The presentations he has done before for AGU and such have been shameful in terms of last minute prep, in terms of 10 pounds shit in a 5 pound bag, in terms of poor organization, chartsmanship, etc. He shows no sympathy to his audience. It’s a bad practice. Yes, he’s not the only one with such problems. All of us have them to some extent. But he is well WORSE than average. And he is trying to upgrade the science. He should be able to do the basics at least. Heck, Landsea does just fine. So does Huybers.

19 02 2008

I’m curious why NSF managers would be angry that Steve McIntyre was invited to speak at Georgia Tech. Is that appropriate?

19 02 2008

I looked at his talk. [snip] Any normal professional (not even a scientist, but just anyone who goes to the office) would know that he had too much [material], that he didn’t stick to the main topic, that he is wasting everyone’s time introducing new linear algebra [snip] that he hasn’t published yet.

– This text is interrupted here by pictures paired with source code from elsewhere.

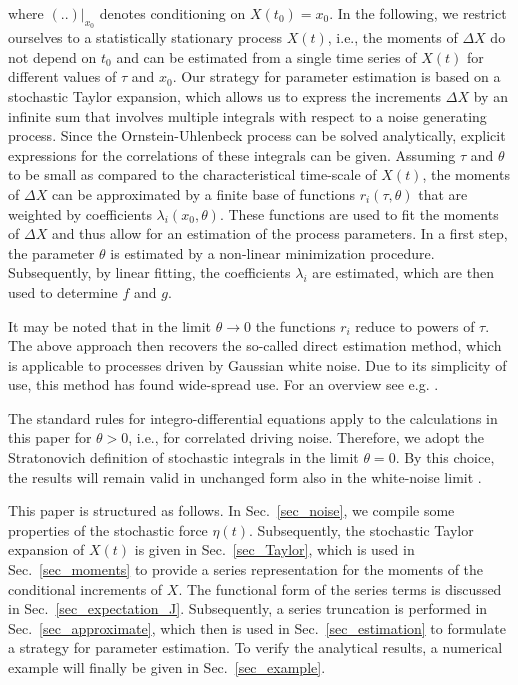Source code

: \documentclass[aps,twocolumn,superscriptaddress,showpacs,showkeys]{revtex4}
\begin{document}
\noindent where $(..)|_{x_0}$ denotes conditioning on $X(t_0)=x_0$.
In the following, we restrict ourselves to a statistically stationary process $X(t)$, i.e., the moments of
$\Delta X$ do not depend on $t_0$ and can be estimated from a single time series of $X(t)$ for different values
of $\tau$ and $x_0$.
Our strategy for parameter estimation is based on a stochastic Taylor expansion, which allows us to express the increments
$\Delta X$ by an infinite sum that involves multiple integrals with respect to a noise generating process.
Since the Ornstein-Uhlenbeck process can be solved analytically, explicit expressions for the correlations of these integrals
can be given.
Assuming $\tau$ and $\theta$ to be small as compared to the characteristical time-scale of $X(t)$, the moments of $\Delta X$
can be approximated by a finite base of functions $r_i(\tau,\theta)$ that are weighted by coefficients
$\lambda_i(x_0,\theta)$.
These functions are used to fit the moments of $\Delta X$ and thus allow for an estimation of the process parameters.
In a first step, the parameter $\theta$ is estimated by a non-linear minimization procedure. Subsequently, by
linear fitting, the coefficients $\lambda_i$ are estimated, which are then used to determine $f$ and $g$.

It may be noted that in the limit $\theta\to 0$ the functions $r_i$ reduce to powers of $\tau$. The above approach
then recovers the so-called direct estimation method, which is applicable to processes driven by Gaussian white
noise. Due to its simplicity of use, this method has found wide-spread use. For an overview see e.g. \cite{friedrich11}.

The standard rules for integro-differential equations apply to the calculations in this paper for $\theta>0$, i.e., for
correlated driving noise.
Therefore, we adopt the Stratonovich definition of stochastic integrals in the limit $\theta=0$.
By this choice, the results will remain valid in unchanged form also in the white-noise limit \cite{vankampen81}.

This paper is structured as follows. In Sec.~\ref{sec_noise}, we compile some properties of the stochastic force
$\eta(t)$. Subsequently, the stochastic Taylor expansion of $X(t)$ is given in Sec.~\ref{sec_Taylor},
which is used in Sec.~\ref{sec_moments} to provide a series representation for the moments of the conditional
increments of $X$. The functional form of the series terms is discussed in Sec.~\ref{sec_expectation_J}. Subsequently,
a series truncation is performed in Sec.~\ref{sec_approximate}, which then is used in Sec.~\ref{sec_estimation}
to formulate a strategy for parameter estimation. To verify the analytical
results, a numerical example will finally be given in Sec.~\ref{sec_example}.
\end{document}
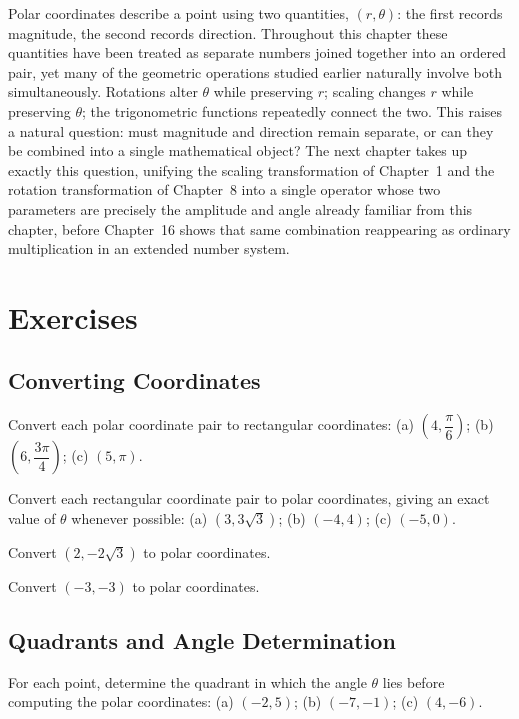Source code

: Polar coordinates describe a point using two quantities, $(r,\theta)$:
the first records magnitude, the second records direction. Throughout
this chapter these quantities have been treated as separate numbers
joined together into an ordered pair, yet many of the geometric
operations studied earlier naturally involve both simultaneously.
Rotations alter $\theta$ while preserving $r$; scaling changes $r$ while
preserving $\theta$; the trigonometric functions repeatedly connect the
two. This raises a natural question: must magnitude and direction remain
separate, or can they be combined into a single mathematical object? The
next chapter takes up exactly this question, unifying the scaling
transformation of Chapter~1 and the rotation transformation of Chapter~8
into a single operator whose two parameters are precisely the amplitude
and angle already familiar from this chapter, before Chapter~16 shows
that same combination reappearing as ordinary multiplication in an
extended number system.

\section{Exercises}

\subsection*{Converting Coordinates}
\begin{exercise}
Convert each polar coordinate pair to rectangular coordinates: (a)
$\left(4,\dfrac{\pi}{6}\right)$; (b) $\left(6,\dfrac{3\pi}{4}\right)$; (c)
$(5,\pi)$.
\end{exercise}

\begin{exercise}
Convert each rectangular coordinate pair to polar coordinates, giving an
exact value of $\theta$ whenever possible: (a) $(3,3\sqrt3)$; (b)
$(-4,4)$; (c) $(-5,0)$.
\end{exercise}

\begin{exercise}
Convert $(2,-2\sqrt3)$ to polar coordinates.
\end{exercise}

\begin{exercise}
Convert $(-3,-3)$ to polar coordinates.
\end{exercise}

\subsection*{Quadrants and Angle Determination}
\begin{exercise}
For each point, determine the quadrant in which the angle $\theta$ lies
before computing the polar coordinates: (a) $(-2,5)$; (b) $(-7,-1)$; (c)
$(4,-6)$.
\end{exercise}

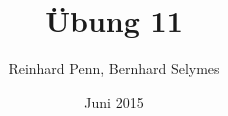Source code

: \documentclass[12pt,a4paper]{article}
\begin{document}
\title{Übung 11}
\author{Reinhard Penn, Bernhard Selymes}
\date{Juni 2015}

\normalsize


\newcommand{\srcpath}{../../src}
\newcommand{\simpath}{../../sim}



%
%
%
%
%
%
%
\end{document}
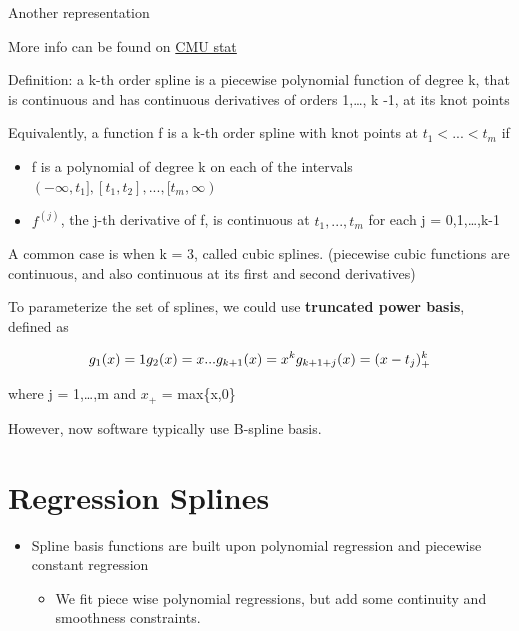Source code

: \documentclass[
]{book}
\providecommand{\tightlist}{%
  \setlength{\itemsep}{0pt}\setlength{\parskip}{0pt}}
\begin{document}
Another representation

More info can be found on \href{https://www.stat.cmu.edu/~ryantibs/advmethods/notes/smoothspline.pdf}{CMU stat}

Definition: a k-th order spline is a piecewise polynomial function of degree k, that is continuous and has continuous derivatives of orders 1,\ldots, k -1, at its knot points

Equivalently, a function f is a k-th order spline with knot points at \(t_1 < ...< t_m\) if

\begin{itemize}
\tightlist
\item
  f is a polynomial of degree k on each of the intervals \((-\infty, t_1], [t_1,t_2],...,[t_m, \infty)\)\\
\item
  \(f^{(j)}\), the j-th derivative of f, is continuous at \(t_1,...,t_m\) for each j = 0,1,\ldots,k-1
\end{itemize}

A common case is when k = 3, called cubic splines. (piecewise cubic functions are continuous, and also continuous at its first and second derivatives)

To parameterize the set of splines, we could use \textbf{truncated power basis}, defined as

\[
g_1(x) = 1 \\
g_2(x) = x \\
... \\
g_{k+1}(x) = x^k \\
g_{k+1+j}(x) = (x-t_j)^k_+
\]

where j = 1,\ldots,m and \(x_+\) = max\{x,0\}

However, now software typically use B-spline basis.

\hypertarget{regression-splines}{%
\section{Regression Splines}\label{regression-splines}}

\begin{itemize}
\item
  Spline basis functions are built upon polynomial regression and piecewise constant regression

  \begin{itemize}
  \tightlist
  \item
    We fit piece wise polynomial regressions, but add some continuity and smoothness constraints.
  \end{itemize}
\end{itemize}
\end{document}
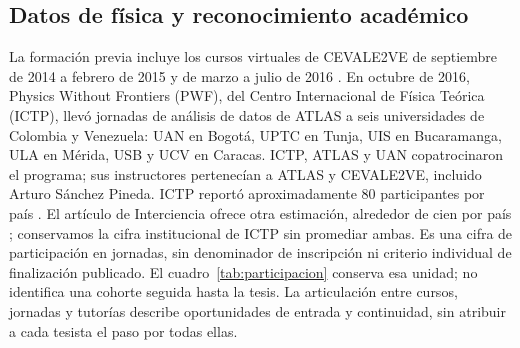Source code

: \subsection{Datos de física y reconocimiento académico}
La formación previa incluye los cursos virtuales de CEVALE2VE de septiembre de 2014 a febrero de 2015 y de marzo a julio de 2016 \cite{cevalejournal}. En octubre de 2016, Physics Without Frontiers (PWF), del Centro Internacional de Física Teórica (ICTP), llevó jornadas de análisis de datos de ATLAS a seis universidades de Colombia y Venezuela: UAN en Bogotá, UPTC en Tunja, UIS en Bucaramanga, ULA en Mérida, USB y UCV en Caracas. ICTP, ATLAS y UAN copatrocinaron el programa; sus instructores pertenecían a ATLAS y CEVALE2VE, incluido Arturo Sánchez Pineda. ICTP reportó aproximadamente 80 participantes por país \cite{pwf2016}. El artículo de Interciencia ofrece otra estimación, alrededor de cien por país \cite{cevalejournal}; conservamos la cifra institucional de ICTP sin promediar ambas. Es una cifra de participación en jornadas, sin denominador de inscripción ni criterio individual de finalización publicado. El cuadro~\ref{tab:participacion} conserva esa unidad; no identifica una cohorte seguida hasta la tesis. La articulación entre cursos, jornadas y tutorías describe oportunidades de entrada y continuidad, sin atribuir a cada tesista el paso por todas ellas.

McI introduces interesting questions, but he fails to even set them up properly or to finish them off in written form. He has a pattern of this sort of sloppiness…and I WILL BET MONEY that similar crappiness is holding him back from getting papers published more than the man holding him down (he lacks the [courage] to show his submitted papers…btw).

Note that he also slips in a few fast ones, like the “standard” covariance matrix. He’s been talking out both sides of his [mouth] on that for a while. Confounding acentering with it, saying he has no stance on which is preferred method, etc. He’s had other skeptics even tell him that correlation is more often used than covariance. The whole sly wording is the most lawyerly blog type game. [snip]

19 02 2008

let me temper that a bit. He did have some fun and topical slides at the beginning, telling the story. And he didn’t have quite so many just plain miserable slides as at AGU. But crits stand.

And he messed up the axes and labels for AGU as well. He just keeps making the same mistakes.

20 02 2008

JimR : Isn’t your answer included in your question ? Are you asking for confirmation ? In an ideal world, one should be free to invite anyone anywhere, but we do not seem to live in an ideal world.

TCO : for the LAST time, please hold off on the truckdriver’s language … I had a little fun replacing dirty words with flowery ones, but I can’t do this all day. Next time : giant snip.

I don’t feel it is appropriate to further discuss his presentation here. For one thing, you weren’t even there, yet you must know there is more to a presentation that the slides. For another, do we really want to see so and so’s talk torn apart on a blog ? Even the solar clowns (Scaffeta & Willie Soon) did not get the same treatment at AGU… Yet Ray Pierrehumbert (from RealClimate.org) was sitting right behind me in that session, and we shared much bewilderment that they would dare present half-baked theories with the pretense of revolutionizing the field.
That would have deserved a public spanking, but is the blogosphere is the best place for that ?
It’s way too easy to take things out of context.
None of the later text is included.